Wei Dai comments on Alignment as uploading with more steps

Wei Dai 16 Sep 2025 22:53 UTC
LW: 4 AF: 3
0
AF
Definition (Strong upload necessity). It is impossible to construct a perfectly aligned successor that is not an emulation. [...] In fact, I think there is a decent chance that strong upload necessity holds for nearly all humans
What’s the main reason(s) that you think this? For example one way to align an AI^[1] that’s not an emulation was described in Towards a New Decision Theory: “we’d need to program the AI with preferences over all mathematical structures, perhaps represented by an ordering or utility function over conjunctions of well-formed sentences in a formal set theory. The AI will then proceed to “optimize” all of mathematics, or at least the parts of math that (A) are logically dependent on its decisions and (B) it can reason or form intuitions about.” Which part is the main “impossible” thing in your mind, “how to map fuzzy human preferences to well-defined preferences” or creating an AI that can optimize the universe according to such well-defined preferences?

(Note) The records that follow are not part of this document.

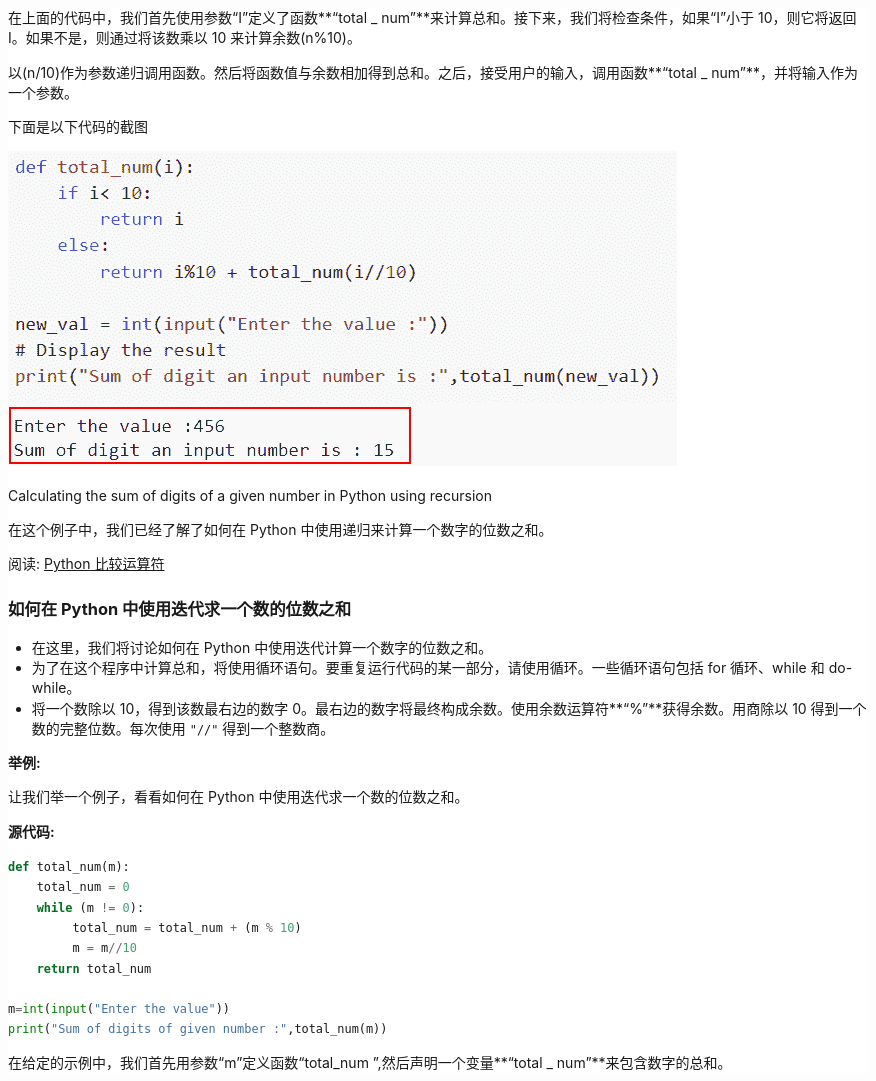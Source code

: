 在上面的代码中，我们首先使用参数“I”定义了函数**“total _ num”**来计算总和。接下来，我们将检查条件，如果“I”小于 10，则它将返回 I。如果不是，则通过将该数乘以 10 来计算余数(n%10)。

以(n/10)作为参数递归调用函数。然后将函数值与余数相加得到总和。之后，接受用户的输入，调用函数**“total _ num”**，并将输入作为一个参数。

下面是以下代码的截图

![Sum of digits of a number in Python using recursion](img/e6d9101ff16d5f01fb15ae439dddc76d.png "Sum of digits of a number in Python using recursion")

Calculating the sum of digits of a given number in Python using recursion

在这个例子中，我们已经了解了如何在 Python 中使用递归来计算一个数字的位数之和。

阅读: [Python 比较运算符](https://pythonguides.com/python-comparison-operators/)

### 如何在 Python 中使用迭代求一个数的位数之和

*   在这里，我们将讨论如何在 Python 中使用迭代计算一个数字的位数之和。
*   为了在这个程序中计算总和，将使用循环语句。要重复运行代码的某一部分，请使用循环。一些循环语句包括 for 循环、while 和 do-while。
*   将一个数除以 10，得到该数最右边的数字 0。最右边的数字将最终构成余数。使用余数运算符**“%”**获得余数。用商除以 10 得到一个数的完整位数。每次使用 `"//"` 得到一个整数商。

**举例:**

让我们举一个例子，看看如何在 Python 中使用迭代求一个数的位数之和。

**源代码:**

```py
def total_num(m):    
    total_num = 0
    while (m != 0): 
         total_num = total_num + (m % 10)
         m = m//10
    return total_num    

m=int(input("Enter the value"))
print("Sum of digits of given number :",total_num(m))
```

在给定的示例中，我们首先用参数“m”定义函数“total_num ”,然后声明一个变量**“total _ num”**来包含数字的总和。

I currently suspect it’s the former, and it’s because of your metaethical beliefs/credences. Consider these 2 metaethical positions (from Six Plausible Meta-Ethical Alternatives):
- 3 There aren’t facts about what everyone should value, but there are facts about how to translate non-preferences (e.g., emotions, drives, fuzzy moral intuitions, circular preferences, non-consequentialist values, etc.) into preferences. These facts may include, for example, what is the right way to deal with ontological crises. The existence of such facts seems plausible because if there were facts about what is rational (which seems likely) but no facts about how to become rational, that would seem like a strange state of affairs.

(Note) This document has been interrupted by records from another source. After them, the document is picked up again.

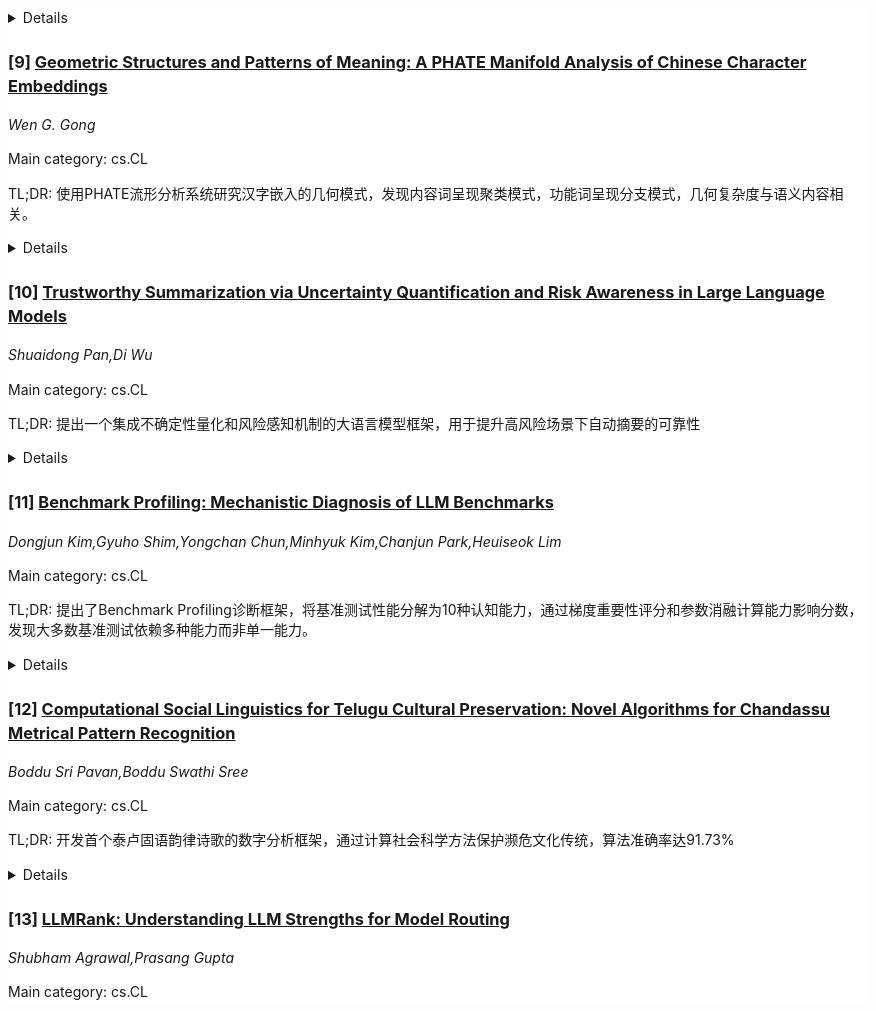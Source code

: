 
<details><summary>Details</summary></details>


### [9] [Geometric Structures and Patterns of Meaning: A PHATE Manifold Analysis of Chinese Character Embeddings](https://arxiv.org/abs/2510.01230)
*Wen G. Gong*

Main category: cs.CL

TL;DR: 使用PHATE流形分析系统研究汉字嵌入的几何模式，发现内容词呈现聚类模式，功能词呈现分支模式，几何复杂度与语义内容相关。


<details><summary>Details</summary></details>


### [10] [Trustworthy Summarization via Uncertainty Quantification and Risk Awareness in Large Language Models](https://arxiv.org/abs/2510.01231)
*Shuaidong Pan,Di Wu*

Main category: cs.CL

TL;DR: 提出一个集成不确定性量化和风险感知机制的大语言模型框架，用于提升高风险场景下自动摘要的可靠性


<details><summary>Details</summary></details>


### [11] [Benchmark Profiling: Mechanistic Diagnosis of LLM Benchmarks](https://arxiv.org/abs/2510.01232)
*Dongjun Kim,Gyuho Shim,Yongchan Chun,Minhyuk Kim,Chanjun Park,Heuiseok Lim*

Main category: cs.CL

TL;DR: 提出了Benchmark Profiling诊断框架，将基准测试性能分解为10种认知能力，通过梯度重要性评分和参数消融计算能力影响分数，发现大多数基准测试依赖多种能力而非单一能力。


<details><summary>Details</summary></details>


### [12] [Computational Social Linguistics for Telugu Cultural Preservation: Novel Algorithms for Chandassu Metrical Pattern Recognition](https://arxiv.org/abs/2510.01233)
*Boddu Sri Pavan,Boddu Swathi Sree*

Main category: cs.CL

TL;DR: 开发首个泰卢固语韵律诗歌的数字分析框架，通过计算社会科学方法保护濒危文化传统，算法准确率达91.73%


<details><summary>Details</summary></details>


### [13] [LLMRank: Understanding LLM Strengths for Model Routing](https://arxiv.org/abs/2510.01234)
*Shubham Agrawal,Prasang Gupta*

Main category: cs.CL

- 4 None of the above facts exist, so the only way to become or build a rational agent is to just think about what preferences you want your future self or your agent to hold, until you make up your mind in some way that depends on your psychology. But at least this process of reflection is convergent at the individual level so each person can reasonably call the preferences that they endorse after reaching reflective equilibrium their morality or real values.

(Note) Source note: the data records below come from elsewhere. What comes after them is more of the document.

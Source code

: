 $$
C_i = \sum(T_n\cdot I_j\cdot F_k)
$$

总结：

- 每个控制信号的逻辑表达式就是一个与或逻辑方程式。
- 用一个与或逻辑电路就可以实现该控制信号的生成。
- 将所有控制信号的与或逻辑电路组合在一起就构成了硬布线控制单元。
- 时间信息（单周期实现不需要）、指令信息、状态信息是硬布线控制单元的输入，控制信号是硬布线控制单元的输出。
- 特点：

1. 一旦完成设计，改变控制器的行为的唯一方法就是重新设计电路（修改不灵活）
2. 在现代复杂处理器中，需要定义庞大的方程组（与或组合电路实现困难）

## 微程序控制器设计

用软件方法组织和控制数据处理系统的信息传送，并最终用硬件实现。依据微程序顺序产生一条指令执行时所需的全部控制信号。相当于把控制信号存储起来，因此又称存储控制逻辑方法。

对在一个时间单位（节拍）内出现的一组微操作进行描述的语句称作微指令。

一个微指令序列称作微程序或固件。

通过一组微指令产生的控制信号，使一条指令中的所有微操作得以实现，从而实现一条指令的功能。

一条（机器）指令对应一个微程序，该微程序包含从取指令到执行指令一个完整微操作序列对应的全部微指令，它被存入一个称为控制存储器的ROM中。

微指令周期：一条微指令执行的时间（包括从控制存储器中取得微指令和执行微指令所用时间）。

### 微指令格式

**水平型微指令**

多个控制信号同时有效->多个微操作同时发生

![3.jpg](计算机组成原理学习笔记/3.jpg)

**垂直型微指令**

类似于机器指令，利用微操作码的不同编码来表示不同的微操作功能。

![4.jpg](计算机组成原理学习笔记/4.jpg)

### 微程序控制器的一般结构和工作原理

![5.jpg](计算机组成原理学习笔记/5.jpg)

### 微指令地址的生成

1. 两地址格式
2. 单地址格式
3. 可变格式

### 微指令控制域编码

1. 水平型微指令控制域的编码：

If 3 is true, then we can figure out and use the “facts about how to translate non-preferences into preferences” to “map fuzzy human preferences to well-defined preferences” but if 4 is true, then running the human as an emulation becomes the only possible way forward (as far as building an aligned agent/successor). Is this close to what you’re thinking?
I also want to note that if 3 (or some of the other metaethical alternatives) is true, then “strong non-upload necessity”, i.e. that it is impossible to construct a perfectly aligned successor that is an emulation, becomes very plausible for many humans, because an emulation of a human might find it impossible to make the necessary philosophical progress to figure out the correct normative facts about how to turn their own “non-preferences” into preferences, or simply don’t have the inclination/motivation to do this.
1. ^
  which I don’t endorse as something we should currently try to do, see Three Approaches to “Friendliness”
- Cole Wyeth 17 Sep 2025 0:30 UTC
  LW: 4 AF: 1
  0
  AF Parent
  I think 4 is basically right, though human values aren’t just fuzzy, they’re also quite complex, perhaps on the order of complexity of the human’s mind, meaning you pretty much have to execute the human’s mind to evaluate their values exactly.
  Some people, like very hardcore preference utilitarians, have values dominated by a term much simpler than their minds’. However, even those people usually have somewhat self-referential preferences in that they care at least a bit extra about themselves and those close to them, and this kind of self-reference drastically increases the complexity of values if you want to include it.
  For instance, I value my current mind being able to do certain things in the future (learn stuff, prove theorems, seed planets with life) somewhat more than I would value that for a typical human’s mind (though I am fairly altruistic). I suppose that a pointer to me is probably a lot simpler than a description/model of me, but that pointer is very difficult to construct, whereas I can see how to construct a model using imitation learning (obviously this is a “practical” consideration). Also, the model of me is then the thing that becomes powerful, which satisfies my values much more than my values can be satisfied by an external alien thing rising to power (unless it just uploads me right away I suppose).
  
  I’m not sure that even an individual’s values always settle down into a unique equilibrium, I would guess this depends on their environment.
  
  unrelatedly, I am still not convinced we live in a mathematical multiverse, or even necessarily a mathematical universe. (Finding out we lived in a mathematical universe would make a mathematical multiverse seem very likely for the ensemble reasons we have discussed before)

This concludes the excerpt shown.